Records: Begin
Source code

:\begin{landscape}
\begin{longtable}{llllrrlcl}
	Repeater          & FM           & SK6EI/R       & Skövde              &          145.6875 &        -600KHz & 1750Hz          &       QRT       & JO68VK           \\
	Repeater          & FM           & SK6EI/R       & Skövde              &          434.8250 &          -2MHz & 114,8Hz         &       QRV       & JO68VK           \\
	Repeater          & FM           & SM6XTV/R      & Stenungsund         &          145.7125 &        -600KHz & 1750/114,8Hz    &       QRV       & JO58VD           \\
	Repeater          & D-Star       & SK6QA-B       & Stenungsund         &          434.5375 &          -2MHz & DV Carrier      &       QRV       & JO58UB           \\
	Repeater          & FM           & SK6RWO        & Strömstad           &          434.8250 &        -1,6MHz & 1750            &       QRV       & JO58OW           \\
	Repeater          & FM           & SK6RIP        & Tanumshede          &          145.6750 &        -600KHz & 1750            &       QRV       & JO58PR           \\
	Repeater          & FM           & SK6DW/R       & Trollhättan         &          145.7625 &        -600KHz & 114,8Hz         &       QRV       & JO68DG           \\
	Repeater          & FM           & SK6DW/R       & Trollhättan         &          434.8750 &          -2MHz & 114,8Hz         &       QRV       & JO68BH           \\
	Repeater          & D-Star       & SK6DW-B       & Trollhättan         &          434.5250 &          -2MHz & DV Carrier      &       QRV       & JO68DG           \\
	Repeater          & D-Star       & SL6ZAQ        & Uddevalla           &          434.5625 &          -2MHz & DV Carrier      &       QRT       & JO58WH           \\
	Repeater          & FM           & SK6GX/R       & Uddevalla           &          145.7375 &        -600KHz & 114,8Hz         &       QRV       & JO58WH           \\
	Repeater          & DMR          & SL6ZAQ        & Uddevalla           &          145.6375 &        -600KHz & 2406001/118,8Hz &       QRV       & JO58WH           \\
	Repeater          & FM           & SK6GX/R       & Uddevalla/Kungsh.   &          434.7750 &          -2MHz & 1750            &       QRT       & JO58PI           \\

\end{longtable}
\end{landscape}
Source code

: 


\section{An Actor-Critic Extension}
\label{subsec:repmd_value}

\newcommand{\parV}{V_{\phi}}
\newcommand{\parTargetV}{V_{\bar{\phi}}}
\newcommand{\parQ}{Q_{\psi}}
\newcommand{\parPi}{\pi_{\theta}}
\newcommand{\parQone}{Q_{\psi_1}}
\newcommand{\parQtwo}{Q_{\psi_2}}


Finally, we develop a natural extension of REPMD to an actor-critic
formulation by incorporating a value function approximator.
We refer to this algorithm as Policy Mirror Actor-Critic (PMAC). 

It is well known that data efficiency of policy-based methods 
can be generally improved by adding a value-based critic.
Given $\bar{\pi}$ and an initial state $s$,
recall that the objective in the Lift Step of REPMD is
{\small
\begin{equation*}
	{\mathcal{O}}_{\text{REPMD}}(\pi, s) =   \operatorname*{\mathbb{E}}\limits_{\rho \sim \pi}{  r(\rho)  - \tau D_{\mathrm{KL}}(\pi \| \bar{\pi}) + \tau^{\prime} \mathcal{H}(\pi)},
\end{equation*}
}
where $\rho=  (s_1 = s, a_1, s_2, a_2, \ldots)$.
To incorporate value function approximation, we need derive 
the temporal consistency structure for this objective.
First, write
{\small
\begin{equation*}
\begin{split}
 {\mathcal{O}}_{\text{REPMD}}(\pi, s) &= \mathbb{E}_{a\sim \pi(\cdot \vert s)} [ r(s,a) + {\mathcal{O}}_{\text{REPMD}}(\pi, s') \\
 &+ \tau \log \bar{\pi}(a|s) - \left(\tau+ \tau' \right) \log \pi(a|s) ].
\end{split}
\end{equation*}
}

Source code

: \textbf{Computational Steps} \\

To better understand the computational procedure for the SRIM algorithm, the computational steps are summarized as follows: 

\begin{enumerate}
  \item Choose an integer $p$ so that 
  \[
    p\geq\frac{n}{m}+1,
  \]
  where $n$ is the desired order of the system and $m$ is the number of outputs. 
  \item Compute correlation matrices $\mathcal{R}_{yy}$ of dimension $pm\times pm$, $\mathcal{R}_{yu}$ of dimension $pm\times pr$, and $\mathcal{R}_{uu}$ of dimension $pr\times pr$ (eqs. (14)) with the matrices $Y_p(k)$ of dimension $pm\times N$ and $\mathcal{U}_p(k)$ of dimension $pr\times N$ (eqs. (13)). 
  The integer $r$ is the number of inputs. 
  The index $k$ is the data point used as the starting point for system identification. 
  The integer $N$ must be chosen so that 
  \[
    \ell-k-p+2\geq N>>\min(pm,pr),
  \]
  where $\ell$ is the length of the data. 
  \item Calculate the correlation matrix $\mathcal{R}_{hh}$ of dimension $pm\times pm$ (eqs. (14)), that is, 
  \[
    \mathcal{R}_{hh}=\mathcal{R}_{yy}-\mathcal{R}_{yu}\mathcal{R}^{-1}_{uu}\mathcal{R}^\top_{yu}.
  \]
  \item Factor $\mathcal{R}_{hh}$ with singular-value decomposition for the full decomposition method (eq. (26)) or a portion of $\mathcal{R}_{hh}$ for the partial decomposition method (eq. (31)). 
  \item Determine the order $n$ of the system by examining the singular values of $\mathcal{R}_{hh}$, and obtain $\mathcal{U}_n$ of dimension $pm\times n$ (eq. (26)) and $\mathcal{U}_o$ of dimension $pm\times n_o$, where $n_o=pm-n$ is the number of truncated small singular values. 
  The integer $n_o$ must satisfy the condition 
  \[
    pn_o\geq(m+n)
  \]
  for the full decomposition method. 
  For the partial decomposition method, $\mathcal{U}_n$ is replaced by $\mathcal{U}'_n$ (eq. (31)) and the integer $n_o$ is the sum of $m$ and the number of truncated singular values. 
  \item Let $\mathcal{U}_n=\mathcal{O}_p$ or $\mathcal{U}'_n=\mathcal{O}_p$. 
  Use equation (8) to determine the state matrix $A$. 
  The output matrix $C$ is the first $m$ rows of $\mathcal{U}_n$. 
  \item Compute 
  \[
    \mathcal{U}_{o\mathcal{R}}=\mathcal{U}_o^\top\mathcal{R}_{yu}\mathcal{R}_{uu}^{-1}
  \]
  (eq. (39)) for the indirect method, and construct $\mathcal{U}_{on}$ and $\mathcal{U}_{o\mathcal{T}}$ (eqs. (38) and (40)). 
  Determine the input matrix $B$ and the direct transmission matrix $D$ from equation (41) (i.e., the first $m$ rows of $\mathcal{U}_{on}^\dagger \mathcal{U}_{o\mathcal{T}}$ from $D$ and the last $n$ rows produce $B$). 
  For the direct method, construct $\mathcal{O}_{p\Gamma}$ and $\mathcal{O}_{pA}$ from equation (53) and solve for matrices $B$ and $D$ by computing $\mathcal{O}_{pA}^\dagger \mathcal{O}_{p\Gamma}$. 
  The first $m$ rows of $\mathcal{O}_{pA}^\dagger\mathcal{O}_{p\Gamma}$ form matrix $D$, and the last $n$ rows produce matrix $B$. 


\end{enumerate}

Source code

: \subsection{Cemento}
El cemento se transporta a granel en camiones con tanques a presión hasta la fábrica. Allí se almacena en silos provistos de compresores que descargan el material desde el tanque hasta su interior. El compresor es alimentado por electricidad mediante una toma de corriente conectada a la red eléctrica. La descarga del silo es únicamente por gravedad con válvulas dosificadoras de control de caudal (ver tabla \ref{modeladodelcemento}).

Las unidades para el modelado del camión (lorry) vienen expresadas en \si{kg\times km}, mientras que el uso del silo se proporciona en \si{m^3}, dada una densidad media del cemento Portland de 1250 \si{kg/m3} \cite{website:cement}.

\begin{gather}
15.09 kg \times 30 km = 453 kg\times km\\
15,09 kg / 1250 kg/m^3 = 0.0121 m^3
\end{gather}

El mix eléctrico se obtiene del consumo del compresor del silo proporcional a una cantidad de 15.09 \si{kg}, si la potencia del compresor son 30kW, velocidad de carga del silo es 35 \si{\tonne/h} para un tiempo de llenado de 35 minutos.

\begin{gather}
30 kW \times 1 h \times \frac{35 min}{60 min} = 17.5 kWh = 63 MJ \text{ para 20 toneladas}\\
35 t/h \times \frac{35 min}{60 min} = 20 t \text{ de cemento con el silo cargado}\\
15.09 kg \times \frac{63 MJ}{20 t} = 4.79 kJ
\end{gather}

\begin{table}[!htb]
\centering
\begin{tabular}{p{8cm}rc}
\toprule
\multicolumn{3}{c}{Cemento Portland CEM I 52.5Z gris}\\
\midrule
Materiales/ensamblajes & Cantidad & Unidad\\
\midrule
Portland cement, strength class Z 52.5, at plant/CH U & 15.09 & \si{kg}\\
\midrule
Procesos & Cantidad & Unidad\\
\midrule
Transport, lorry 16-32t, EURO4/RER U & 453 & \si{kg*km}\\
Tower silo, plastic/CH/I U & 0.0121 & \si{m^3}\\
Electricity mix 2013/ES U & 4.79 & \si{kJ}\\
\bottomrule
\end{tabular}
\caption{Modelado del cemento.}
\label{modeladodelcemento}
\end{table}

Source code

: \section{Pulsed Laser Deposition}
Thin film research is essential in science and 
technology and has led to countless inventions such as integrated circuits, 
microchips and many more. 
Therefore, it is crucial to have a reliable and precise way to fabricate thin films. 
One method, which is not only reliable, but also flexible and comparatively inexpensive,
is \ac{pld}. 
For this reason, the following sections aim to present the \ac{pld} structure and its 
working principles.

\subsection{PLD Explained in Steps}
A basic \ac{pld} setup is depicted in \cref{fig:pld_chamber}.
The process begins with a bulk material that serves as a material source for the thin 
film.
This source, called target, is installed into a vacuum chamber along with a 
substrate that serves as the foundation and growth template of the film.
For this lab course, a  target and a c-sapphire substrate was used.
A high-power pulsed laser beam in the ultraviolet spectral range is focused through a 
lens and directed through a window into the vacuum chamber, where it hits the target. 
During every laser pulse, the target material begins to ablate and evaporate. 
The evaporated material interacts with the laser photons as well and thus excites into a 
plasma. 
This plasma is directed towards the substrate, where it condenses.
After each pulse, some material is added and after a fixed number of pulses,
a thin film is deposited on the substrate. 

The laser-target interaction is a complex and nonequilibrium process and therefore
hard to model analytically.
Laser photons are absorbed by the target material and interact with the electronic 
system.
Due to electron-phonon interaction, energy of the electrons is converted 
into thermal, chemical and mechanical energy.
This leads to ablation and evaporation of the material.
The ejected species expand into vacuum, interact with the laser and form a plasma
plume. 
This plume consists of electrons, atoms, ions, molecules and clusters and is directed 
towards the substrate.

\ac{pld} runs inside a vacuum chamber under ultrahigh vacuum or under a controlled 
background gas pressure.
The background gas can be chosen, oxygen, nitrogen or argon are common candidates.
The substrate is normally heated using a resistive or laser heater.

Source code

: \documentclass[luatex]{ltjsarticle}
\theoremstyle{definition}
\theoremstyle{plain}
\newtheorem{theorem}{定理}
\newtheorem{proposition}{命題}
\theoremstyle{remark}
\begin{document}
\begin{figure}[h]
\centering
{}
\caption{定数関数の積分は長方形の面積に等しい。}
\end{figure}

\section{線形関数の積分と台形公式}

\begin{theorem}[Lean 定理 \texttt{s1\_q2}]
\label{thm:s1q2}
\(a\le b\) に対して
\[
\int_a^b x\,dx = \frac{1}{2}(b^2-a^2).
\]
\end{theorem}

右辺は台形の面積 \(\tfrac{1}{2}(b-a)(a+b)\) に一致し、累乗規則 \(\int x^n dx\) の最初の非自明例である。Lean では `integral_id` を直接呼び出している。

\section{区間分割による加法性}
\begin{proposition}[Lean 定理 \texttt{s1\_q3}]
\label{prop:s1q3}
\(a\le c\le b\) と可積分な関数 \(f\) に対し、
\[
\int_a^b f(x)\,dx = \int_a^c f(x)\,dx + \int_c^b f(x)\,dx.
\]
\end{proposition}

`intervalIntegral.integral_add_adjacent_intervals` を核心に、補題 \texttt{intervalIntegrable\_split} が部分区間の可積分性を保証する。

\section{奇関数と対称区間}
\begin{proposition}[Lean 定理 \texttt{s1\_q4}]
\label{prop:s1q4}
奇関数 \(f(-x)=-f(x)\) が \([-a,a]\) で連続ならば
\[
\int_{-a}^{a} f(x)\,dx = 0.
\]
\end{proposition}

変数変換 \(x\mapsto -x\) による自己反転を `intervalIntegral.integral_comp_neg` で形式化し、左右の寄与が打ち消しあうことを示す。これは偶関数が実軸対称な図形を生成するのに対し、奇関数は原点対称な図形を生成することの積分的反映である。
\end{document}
Records: End
**Requirement:**
A single number is the answer here: how many lines above carry the string "into"?

**Answer to the exercise:**
5